=== Begin Enclosure ===

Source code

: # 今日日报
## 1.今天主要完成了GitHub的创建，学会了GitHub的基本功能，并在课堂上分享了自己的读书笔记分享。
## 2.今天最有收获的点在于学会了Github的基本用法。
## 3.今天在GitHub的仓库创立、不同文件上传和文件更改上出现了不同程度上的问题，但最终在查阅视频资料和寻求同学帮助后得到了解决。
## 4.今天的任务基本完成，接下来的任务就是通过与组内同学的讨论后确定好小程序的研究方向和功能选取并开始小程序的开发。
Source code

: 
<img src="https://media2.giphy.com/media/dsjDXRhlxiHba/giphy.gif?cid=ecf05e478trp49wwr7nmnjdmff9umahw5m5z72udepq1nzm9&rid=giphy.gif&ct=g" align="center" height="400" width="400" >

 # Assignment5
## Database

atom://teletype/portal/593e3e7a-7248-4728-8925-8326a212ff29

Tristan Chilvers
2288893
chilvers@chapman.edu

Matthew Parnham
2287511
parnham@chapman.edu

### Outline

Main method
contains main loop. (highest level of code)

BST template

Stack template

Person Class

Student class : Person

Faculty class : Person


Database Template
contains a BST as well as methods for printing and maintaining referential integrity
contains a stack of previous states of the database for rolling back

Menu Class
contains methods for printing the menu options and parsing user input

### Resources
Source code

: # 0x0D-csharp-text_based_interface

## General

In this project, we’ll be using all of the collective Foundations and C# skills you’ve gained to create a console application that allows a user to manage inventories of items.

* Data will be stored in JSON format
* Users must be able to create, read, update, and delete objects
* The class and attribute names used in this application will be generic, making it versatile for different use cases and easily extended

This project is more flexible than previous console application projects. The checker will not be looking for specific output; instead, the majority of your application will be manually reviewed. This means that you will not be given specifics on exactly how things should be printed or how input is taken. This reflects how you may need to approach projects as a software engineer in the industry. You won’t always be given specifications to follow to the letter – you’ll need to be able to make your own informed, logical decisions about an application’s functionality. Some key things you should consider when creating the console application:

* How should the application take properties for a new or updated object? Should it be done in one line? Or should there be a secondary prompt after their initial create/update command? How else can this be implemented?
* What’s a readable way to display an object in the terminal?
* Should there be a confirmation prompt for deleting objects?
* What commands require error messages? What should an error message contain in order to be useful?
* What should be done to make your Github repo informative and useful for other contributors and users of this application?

=== End Enclosure ===

» AIM OF THE TASK:
Copy out the range of lines above starting at the line with "contains a stack" and ending at the line with "and easily extended", exactly and including both.

» SOLUTION TO THIS TASK:
contains a stack of previous states of the database for rolling back

Menu Class
contains methods for printing the menu options and parsing user input

### Resources
Source code

: # 0x0D-csharp-text_based_interface

## General

In this project, we’ll be using all of the collective Foundations and C# skills you’ve gained to create a console application that allows a user to manage inventories of items.

* Data will be stored in JSON format
* Users must be able to create, read, update, and delete objects
* The class and attribute names used in this application will be generic, making it versatile for different use cases and easily extended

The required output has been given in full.